Description of the task.
Among the records, find the lines that hold the string "label" and return them.

Items from a data source:
-- Opening Marker --

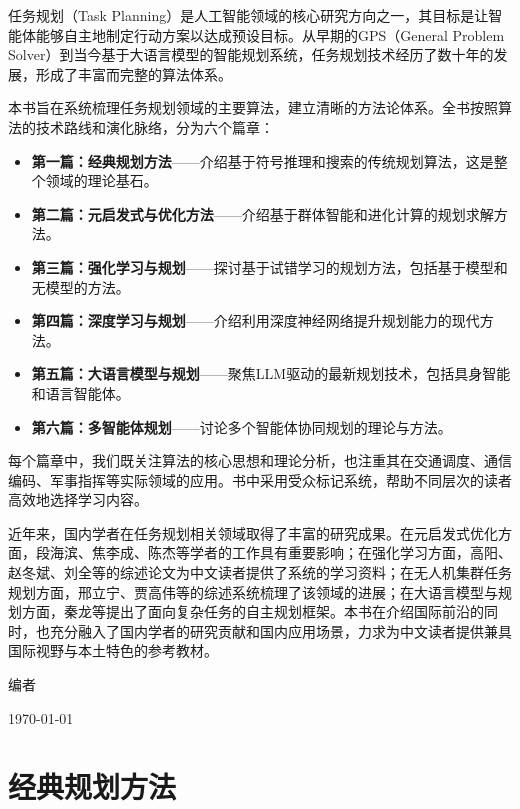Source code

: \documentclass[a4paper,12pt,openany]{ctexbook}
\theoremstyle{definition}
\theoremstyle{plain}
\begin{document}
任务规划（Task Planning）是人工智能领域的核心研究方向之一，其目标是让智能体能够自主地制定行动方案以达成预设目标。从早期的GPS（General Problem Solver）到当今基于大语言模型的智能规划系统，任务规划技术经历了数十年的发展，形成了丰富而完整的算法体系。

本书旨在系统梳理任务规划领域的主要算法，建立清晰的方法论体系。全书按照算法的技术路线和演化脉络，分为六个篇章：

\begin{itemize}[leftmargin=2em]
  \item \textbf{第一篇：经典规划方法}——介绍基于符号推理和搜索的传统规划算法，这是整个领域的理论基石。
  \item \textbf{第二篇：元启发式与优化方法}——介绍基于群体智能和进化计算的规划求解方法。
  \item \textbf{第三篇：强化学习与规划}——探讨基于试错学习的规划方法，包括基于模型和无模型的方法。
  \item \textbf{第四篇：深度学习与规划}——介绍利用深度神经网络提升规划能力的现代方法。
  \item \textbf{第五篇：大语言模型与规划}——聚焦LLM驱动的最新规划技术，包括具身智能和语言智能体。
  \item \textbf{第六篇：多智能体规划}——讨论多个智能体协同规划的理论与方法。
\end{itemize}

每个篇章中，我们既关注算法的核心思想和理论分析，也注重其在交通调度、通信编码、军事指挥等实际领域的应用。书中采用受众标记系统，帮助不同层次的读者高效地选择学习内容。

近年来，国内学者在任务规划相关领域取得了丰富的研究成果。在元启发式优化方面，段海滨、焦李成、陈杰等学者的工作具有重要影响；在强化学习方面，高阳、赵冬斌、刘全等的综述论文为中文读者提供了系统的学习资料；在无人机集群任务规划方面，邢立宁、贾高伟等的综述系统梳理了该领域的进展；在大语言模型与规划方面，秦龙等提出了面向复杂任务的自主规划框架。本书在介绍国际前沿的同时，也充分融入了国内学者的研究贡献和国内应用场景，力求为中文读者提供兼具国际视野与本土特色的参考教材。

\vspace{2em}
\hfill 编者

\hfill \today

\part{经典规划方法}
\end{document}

-- Closing Marker --
-- Opening Marker --

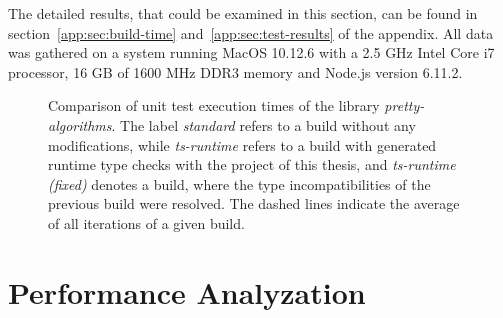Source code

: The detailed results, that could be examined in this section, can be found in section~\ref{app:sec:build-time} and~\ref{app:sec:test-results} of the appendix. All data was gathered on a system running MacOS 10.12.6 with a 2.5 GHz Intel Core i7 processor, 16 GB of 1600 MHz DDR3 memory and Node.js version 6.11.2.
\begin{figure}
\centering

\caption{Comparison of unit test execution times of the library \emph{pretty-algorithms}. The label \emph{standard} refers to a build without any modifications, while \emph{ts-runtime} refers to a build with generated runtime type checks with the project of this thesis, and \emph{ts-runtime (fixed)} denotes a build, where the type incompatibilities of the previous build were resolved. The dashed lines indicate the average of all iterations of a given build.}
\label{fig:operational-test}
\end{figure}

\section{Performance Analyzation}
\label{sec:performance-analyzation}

-- Closing Marker --

Result.
\caption{Comparison of unit test execution times of the library \emph{pretty-algorithms}. The label \emph{standard} refers to a build without any modifications, while \emph{ts-runtime} refers to a build with generated runtime type checks with the project of this thesis, and \emph{ts-runtime (fixed)} denotes a build, where the type incompatibilities of the previous build were resolved. The dashed lines indicate the average of all iterations of a given build.}
\label{fig:operational-test}
\label{sec:performance-analyzation}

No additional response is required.